--- DATA TO EXAMINE ---

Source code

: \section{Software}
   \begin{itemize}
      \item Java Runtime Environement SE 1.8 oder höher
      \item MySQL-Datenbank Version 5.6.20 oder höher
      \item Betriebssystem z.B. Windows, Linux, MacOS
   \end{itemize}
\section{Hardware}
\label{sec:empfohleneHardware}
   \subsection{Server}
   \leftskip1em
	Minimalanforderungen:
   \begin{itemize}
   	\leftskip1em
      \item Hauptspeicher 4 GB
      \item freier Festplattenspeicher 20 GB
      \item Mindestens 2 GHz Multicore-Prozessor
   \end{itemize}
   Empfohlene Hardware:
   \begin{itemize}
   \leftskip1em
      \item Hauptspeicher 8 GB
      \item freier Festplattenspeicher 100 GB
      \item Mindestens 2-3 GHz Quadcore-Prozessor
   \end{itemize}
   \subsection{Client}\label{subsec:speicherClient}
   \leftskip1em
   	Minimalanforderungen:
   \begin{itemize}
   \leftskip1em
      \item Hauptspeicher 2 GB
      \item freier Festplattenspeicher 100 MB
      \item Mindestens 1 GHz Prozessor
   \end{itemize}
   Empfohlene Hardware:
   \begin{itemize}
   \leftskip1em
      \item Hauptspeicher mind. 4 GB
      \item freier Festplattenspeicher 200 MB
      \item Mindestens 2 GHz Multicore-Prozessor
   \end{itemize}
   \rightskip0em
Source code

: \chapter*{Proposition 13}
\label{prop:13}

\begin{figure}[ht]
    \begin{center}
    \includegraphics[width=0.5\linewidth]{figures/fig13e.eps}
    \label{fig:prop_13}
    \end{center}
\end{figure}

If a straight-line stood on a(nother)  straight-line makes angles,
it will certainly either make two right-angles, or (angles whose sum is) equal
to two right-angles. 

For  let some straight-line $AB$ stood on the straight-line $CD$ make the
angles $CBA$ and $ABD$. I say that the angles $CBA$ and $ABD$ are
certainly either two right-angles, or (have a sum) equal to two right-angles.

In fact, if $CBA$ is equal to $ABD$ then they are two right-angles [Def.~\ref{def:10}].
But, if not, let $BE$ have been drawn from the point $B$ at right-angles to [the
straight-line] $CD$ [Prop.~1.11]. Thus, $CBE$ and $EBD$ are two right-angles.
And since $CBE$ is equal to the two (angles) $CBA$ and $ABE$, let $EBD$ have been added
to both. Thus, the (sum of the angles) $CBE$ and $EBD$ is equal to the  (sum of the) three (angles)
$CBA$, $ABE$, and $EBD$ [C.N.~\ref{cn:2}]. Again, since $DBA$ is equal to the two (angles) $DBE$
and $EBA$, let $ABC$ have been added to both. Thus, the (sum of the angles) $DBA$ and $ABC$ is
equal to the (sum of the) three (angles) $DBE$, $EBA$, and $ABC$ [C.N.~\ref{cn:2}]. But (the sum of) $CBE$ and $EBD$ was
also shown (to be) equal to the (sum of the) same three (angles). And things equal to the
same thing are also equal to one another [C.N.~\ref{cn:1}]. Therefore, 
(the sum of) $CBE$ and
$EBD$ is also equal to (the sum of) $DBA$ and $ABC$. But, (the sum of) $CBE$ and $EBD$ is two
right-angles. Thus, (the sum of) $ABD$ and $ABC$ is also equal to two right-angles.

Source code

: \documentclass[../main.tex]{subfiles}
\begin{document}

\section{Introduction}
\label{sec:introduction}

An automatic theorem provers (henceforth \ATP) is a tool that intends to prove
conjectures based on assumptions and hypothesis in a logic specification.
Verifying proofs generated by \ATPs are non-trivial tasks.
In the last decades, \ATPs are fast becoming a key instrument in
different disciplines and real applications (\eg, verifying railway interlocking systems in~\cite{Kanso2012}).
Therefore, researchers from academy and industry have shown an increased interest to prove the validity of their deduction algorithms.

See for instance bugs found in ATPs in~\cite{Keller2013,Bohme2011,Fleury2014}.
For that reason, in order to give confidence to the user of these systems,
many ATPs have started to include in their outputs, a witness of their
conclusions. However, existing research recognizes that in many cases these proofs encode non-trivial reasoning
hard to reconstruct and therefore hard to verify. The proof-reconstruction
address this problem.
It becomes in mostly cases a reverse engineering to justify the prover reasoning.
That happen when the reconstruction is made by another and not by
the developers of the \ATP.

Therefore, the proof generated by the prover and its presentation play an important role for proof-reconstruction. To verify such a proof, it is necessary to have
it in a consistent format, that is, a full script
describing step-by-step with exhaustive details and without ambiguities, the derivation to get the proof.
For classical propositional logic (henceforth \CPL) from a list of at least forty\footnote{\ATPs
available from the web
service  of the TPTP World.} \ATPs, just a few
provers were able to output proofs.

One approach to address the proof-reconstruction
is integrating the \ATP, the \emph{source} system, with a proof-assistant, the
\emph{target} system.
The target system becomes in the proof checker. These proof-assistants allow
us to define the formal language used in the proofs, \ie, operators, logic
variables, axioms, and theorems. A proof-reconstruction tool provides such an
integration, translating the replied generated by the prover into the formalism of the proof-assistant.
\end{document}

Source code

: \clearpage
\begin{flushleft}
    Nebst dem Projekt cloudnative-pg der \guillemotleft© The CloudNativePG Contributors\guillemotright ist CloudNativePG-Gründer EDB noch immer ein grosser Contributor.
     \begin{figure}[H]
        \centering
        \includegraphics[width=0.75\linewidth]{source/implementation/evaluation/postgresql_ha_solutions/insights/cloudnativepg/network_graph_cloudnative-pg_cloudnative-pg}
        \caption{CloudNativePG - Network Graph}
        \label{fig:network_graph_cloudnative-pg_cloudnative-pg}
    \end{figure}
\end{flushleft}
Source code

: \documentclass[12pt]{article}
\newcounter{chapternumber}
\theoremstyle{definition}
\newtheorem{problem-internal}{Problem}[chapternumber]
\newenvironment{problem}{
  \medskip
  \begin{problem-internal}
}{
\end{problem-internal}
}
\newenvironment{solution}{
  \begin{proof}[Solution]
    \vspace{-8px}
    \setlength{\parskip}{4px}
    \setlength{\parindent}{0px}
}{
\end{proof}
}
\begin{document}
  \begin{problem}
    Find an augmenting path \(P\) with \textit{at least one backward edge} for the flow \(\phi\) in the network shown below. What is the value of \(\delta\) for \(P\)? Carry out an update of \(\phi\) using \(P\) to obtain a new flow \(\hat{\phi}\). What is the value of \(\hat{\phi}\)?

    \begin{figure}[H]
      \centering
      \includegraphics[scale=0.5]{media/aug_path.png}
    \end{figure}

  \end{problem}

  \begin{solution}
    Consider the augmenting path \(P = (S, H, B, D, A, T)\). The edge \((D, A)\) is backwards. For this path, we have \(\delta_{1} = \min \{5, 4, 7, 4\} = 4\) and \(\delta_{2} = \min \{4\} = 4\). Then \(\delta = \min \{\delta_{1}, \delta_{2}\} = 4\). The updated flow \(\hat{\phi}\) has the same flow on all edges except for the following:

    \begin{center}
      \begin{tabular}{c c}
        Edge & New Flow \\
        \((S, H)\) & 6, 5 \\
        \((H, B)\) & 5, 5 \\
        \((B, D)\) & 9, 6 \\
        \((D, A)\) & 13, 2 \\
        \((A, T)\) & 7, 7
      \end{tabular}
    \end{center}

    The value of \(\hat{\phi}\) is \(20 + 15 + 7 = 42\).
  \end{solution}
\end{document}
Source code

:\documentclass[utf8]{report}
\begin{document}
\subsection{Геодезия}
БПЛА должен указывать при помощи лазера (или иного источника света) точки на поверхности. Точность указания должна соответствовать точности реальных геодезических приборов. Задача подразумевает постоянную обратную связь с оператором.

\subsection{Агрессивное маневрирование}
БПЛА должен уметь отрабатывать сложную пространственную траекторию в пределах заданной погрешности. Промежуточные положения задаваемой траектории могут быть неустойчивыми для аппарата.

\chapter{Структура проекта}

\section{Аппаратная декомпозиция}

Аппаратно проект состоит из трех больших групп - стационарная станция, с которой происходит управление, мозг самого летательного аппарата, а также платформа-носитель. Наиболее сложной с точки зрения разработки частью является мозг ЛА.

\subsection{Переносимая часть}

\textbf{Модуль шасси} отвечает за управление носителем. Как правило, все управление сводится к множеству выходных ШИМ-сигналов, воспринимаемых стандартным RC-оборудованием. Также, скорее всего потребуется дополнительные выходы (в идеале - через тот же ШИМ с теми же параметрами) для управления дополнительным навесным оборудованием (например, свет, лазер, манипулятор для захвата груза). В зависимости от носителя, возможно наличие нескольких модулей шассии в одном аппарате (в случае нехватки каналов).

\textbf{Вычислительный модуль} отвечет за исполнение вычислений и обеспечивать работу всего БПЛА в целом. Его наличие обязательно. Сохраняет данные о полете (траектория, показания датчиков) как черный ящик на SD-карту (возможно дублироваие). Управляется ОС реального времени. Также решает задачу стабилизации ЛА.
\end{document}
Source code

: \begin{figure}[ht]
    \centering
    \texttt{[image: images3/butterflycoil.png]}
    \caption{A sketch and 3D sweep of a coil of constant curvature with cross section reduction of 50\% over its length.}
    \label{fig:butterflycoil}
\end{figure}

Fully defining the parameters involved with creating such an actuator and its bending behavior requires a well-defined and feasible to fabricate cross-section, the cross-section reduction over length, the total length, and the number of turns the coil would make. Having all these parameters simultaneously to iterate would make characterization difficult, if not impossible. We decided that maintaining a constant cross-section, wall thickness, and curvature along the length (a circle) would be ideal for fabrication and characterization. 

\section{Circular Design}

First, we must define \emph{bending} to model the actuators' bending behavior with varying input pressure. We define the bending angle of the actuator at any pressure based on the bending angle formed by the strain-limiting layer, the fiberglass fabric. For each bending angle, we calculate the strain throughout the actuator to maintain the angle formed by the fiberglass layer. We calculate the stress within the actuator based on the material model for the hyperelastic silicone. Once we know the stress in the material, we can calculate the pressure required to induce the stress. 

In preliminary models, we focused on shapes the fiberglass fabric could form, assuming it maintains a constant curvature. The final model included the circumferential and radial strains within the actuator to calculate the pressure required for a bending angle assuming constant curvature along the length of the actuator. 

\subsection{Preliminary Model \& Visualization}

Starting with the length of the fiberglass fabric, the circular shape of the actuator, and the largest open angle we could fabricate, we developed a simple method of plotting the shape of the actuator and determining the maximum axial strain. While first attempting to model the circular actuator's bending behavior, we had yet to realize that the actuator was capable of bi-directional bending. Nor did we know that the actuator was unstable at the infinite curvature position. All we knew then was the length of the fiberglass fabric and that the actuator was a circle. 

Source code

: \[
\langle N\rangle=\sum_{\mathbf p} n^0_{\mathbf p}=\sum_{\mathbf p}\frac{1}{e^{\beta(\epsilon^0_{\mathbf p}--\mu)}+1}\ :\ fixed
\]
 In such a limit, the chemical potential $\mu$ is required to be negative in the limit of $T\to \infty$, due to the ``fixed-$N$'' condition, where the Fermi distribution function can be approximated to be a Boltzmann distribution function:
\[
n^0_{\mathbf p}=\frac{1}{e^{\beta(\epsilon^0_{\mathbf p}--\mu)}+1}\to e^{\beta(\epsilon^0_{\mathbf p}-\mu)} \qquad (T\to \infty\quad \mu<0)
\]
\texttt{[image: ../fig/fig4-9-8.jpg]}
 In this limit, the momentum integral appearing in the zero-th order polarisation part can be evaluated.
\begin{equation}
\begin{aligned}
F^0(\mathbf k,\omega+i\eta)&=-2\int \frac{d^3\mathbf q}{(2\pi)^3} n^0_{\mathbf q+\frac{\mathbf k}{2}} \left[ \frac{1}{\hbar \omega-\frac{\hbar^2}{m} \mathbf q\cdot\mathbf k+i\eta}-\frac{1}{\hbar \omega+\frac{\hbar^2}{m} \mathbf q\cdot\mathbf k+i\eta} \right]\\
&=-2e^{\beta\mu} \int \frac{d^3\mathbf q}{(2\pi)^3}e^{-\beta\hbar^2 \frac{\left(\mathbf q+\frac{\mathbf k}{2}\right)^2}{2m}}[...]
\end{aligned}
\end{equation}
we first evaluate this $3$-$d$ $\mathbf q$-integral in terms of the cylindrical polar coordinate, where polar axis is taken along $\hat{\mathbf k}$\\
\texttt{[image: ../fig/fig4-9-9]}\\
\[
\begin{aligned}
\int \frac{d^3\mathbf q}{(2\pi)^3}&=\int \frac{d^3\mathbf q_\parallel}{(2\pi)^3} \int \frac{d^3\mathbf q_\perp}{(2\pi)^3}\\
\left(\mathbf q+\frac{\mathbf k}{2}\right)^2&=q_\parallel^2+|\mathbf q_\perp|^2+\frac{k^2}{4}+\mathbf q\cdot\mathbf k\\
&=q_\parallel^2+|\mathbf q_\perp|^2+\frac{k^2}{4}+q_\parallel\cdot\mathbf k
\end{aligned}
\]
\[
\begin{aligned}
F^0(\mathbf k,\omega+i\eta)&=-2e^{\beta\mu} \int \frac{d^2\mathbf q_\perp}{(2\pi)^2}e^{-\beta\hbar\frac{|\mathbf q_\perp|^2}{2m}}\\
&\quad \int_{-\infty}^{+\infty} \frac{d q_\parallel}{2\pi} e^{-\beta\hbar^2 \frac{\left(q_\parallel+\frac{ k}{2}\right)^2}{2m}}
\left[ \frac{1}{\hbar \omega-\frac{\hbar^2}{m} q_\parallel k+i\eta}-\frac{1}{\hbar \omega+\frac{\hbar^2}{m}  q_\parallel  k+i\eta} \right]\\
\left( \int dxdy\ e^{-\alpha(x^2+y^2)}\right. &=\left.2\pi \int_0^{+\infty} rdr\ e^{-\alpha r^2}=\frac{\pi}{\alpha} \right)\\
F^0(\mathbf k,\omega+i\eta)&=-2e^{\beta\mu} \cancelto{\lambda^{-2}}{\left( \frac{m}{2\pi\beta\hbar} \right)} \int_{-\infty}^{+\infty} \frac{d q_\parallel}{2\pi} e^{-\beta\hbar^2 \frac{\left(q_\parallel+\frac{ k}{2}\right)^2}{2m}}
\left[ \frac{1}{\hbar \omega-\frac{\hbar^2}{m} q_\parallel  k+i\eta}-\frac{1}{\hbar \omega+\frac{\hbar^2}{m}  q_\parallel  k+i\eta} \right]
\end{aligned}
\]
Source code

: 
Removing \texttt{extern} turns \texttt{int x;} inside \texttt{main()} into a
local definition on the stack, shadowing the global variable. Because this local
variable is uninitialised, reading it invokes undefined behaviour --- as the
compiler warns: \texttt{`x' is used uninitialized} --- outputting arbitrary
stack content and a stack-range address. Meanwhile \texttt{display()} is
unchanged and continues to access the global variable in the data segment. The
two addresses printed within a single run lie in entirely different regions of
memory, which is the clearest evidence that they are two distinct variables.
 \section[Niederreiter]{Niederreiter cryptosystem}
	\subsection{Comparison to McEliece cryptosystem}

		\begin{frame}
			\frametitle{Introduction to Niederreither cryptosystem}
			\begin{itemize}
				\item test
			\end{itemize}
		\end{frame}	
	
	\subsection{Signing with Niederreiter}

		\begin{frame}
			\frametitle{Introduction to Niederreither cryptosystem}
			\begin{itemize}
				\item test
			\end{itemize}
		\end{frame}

---

EXERCISE AIM:
Look through the entries above, and wherever a line holds the word "augmenting", copy it.

WRITTEN RESPONSE:
    Find an augmenting path \(P\) with \textit{at least one backward edge} for the flow \(\phi\) in the network shown below. What is the value of \(\delta\) for \(P\)? Carry out an update of \(\phi\) using \(P\) to obtain a new flow \(\hat{\phi}\). What is the value of \(\hat{\phi}\)?
    Consider the augmenting path \(P = (S, H, B, D, A, T)\). The edge \((D, A)\) is backwards. For this path, we have \(\delta_{1} = \min \{5, 4, 7, 4\} = 4\) and \(\delta_{2} = \min \{4\} = 4\). Then \(\delta = \min \{\delta_{1}, \delta_{2}\} = 4\). The updated flow \(\hat{\phi}\) has the same flow on all edges except for the following:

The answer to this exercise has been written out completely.